**YOUR OBJECTIVE**
Each entry must be given again exactly; images do not belong in the copy.

[Data entries]
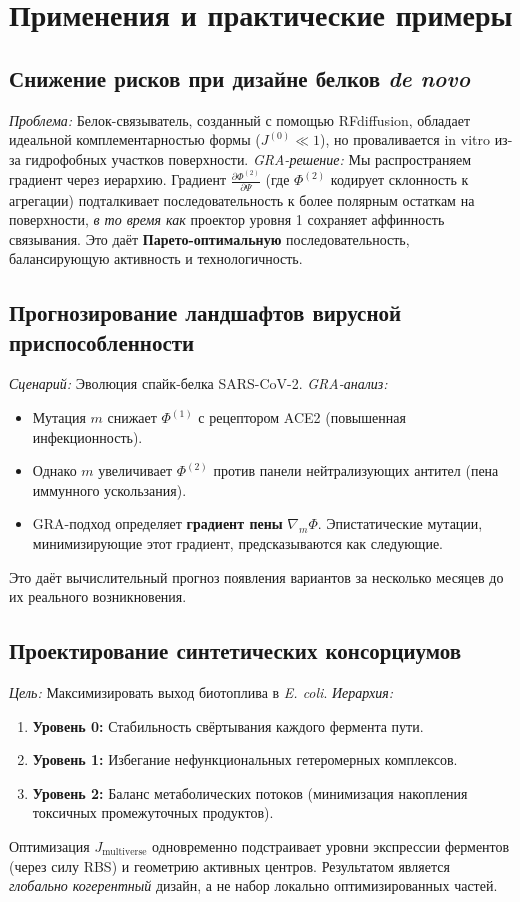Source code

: \documentclass[11pt]{article}
\begin{document}
\section{Применения и практические примеры}

\subsection{Снижение рисков при дизайне белков \textit{de novo}}
\textit{Проблема:} Белок-связыватель, созданный с помощью RFdiffusion, обладает идеальной комплементарностью формы (\(J^{(0)} \ll 1\)), но проваливается in vitro из-за гидрофобных участков поверхности.
\textit{GRA-решение:} Мы распространяем градиент через иерархию. Градиент \(\frac{\partial \Phi^{(2)}}{\partial \Psi}\) (где \(\Phi^{(2)}\) кодирует склонность к агрегации) подталкивает последовательность к более полярным остаткам на поверхности, \emph{в то время как} проектор уровня 1 сохраняет аффинность связывания. Это даёт \textbf{Парето-оптимальную} последовательность, балансирующую активность и технологичность.

\subsection{Прогнозирование ландшафтов вирусной приспособленности}
\textit{Сценарий:} Эволюция спайк-белка SARS-CoV-2.
\textit{GRA-анализ:}
\begin{itemize}
    \item Мутация \(m\) снижает \(\Phi^{(1)}\) с рецептором ACE2 (повышенная инфекционность).
    \item Однако \(m\) увеличивает \(\Phi^{(2)}\) против панели нейтрализующих антител (пена иммунного ускользания).
    \item GRA-подход определяет \textbf{градиент пены} \(\nabla_m \Phi\). Эпистатические мутации, минимизирующие этот градиент, предсказываются как следующие.
\end{itemize}
Это даёт вычислительный прогноз появления вариантов за несколько месяцев до их реального возникновения.

\subsection{Проектирование синтетических консорциумов}
\textit{Цель:} Максимизировать выход биотоплива в \textit{E. coli}.
\textit{Иерархия:}
\begin{enumerate}
    \item \textbf{Уровень 0:} Стабильность свёртывания каждого фермента пути.
    \item \textbf{Уровень 1:} Избегание нефункциональных гетеромерных комплексов.
    \item \textbf{Уровень 2:} Баланс метаболических потоков (минимизация накопления токсичных промежуточных продуктов).
\end{enumerate}
Оптимизация \(J_{\text{multiverse}}\) одновременно подстраивает уровни экспрессии ферментов (через силу RBS) и геометрию активных центров. Результатом является \emph{глобально когерентный} дизайн, а не набор локально оптимизированных частей.
\end{document}
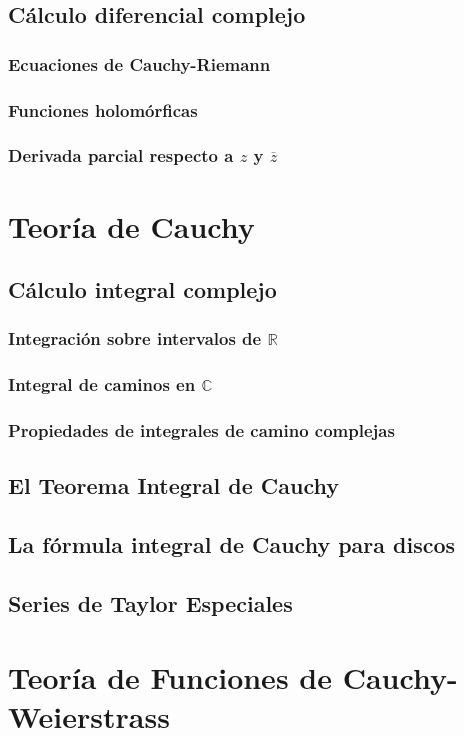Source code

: \documentclass{report}
\begin{document}
\chapter{Cálculo diferencial complejo}
\section{Ecuaciones de Cauchy-Riemann}
\section{Funciones holomórficas}
\section{Derivada parcial respecto a $z$ y $\overline{z}$}

\part{Teoría de Cauchy}
\chapter{Cálculo integral complejo}
\section{Integración sobre intervalos de $\mathbb{R}$}
\section{Integral de caminos en $\mathbb{C}$}
\section{Propiedades de integrales de camino complejas}
\chapter{El Teorema Integral de Cauchy}
\chapter{La fórmula integral de Cauchy para discos}
\chapter{Series de Taylor Especiales}

\part{Teoría de Funciones de Cauchy-Weierstrass}
\end{document}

**TASK SOLUTION**
Source code

: \documentclass[11pt]{article}
\begin{document}
\section{Применения и практические примеры}

\subsection{Снижение рисков при дизайне белков \textit{de novo}}
\textit{Проблема:} Белок-связыватель, созданный с помощью RFdiffusion, обладает идеальной комплементарностью формы (\(J^{(0)} \ll 1\)), но проваливается in vitro из-за гидрофобных участков поверхности.
\textit{GRA-решение:} Мы распространяем градиент через иерархию. Градиент \(\frac{\partial \Phi^{(2)}}{\partial \Psi}\) (где \(\Phi^{(2)}\) кодирует склонность к агрегации) подталкивает последовательность к более полярным остаткам на поверхности, \emph{в то время как} проектор уровня 1 сохраняет аффинность связывания. Это даёт \textbf{Парето-оптимальную} последовательность, балансирующую активность и технологичность.

\subsection{Прогнозирование ландшафтов вирусной приспособленности}
\textit{Сценарий:} Эволюция спайк-белка SARS-CoV-2.
\textit{GRA-анализ:}
\begin{itemize}
    \item Мутация \(m\) снижает \(\Phi^{(1)}\) с рецептором ACE2 (повышенная инфекционность).
    \item Однако \(m\) увеличивает \(\Phi^{(2)}\) против панели нейтрализующих антител (пена иммунного ускользания).
    \item GRA-подход определяет \textbf{градиент пены} \(\nabla_m \Phi\). Эпистатические мутации, минимизирующие этот градиент, предсказываются как следующие.
\end{itemize}
Это даёт вычислительный прогноз появления вариантов за несколько месяцев до их реального возникновения.

\subsection{Проектирование синтетических консорциумов}
\textit{Цель:} Максимизировать выход биотоплива в \textit{E. coli}.
\textit{Иерархия:}
\begin{enumerate}
    \item \textbf{Уровень 0:} Стабильность свёртывания каждого фермента пути.
    \item \textbf{Уровень 1:} Избегание нефункциональных гетеромерных комплексов.
    \item \textbf{Уровень 2:} Баланс метаболических потоков (минимизация накопления токсичных промежуточных продуктов).
\end{enumerate}
Оптимизация \(J_{\text{multiverse}}\) одновременно подстраивает уровни экспрессии ферментов (через силу RBS) и геометрию активных центров. Результатом является \emph{глобально когерентный} дизайн, а не набор локально оптимизированных частей.
\end{document}
Source code

: \documentclass{report}
\begin{document}
\chapter{Cálculo diferencial complejo}
\section{Ecuaciones de Cauchy-Riemann}
\section{Funciones holomórficas}
\section{Derivada parcial respecto a $z$ y $\overline{z}$}

\part{Teoría de Cauchy}
\chapter{Cálculo integral complejo}
\section{Integración sobre intervalos de $\mathbb{R}$}
\section{Integral de caminos en $\mathbb{C}$}
\section{Propiedades de integrales de camino complejas}
\chapter{El Teorema Integral de Cauchy}
\chapter{La fórmula integral de Cauchy para discos}
\chapter{Series de Taylor Especiales}

\part{Teoría de Funciones de Cauchy-Weierstrass}
\end{document}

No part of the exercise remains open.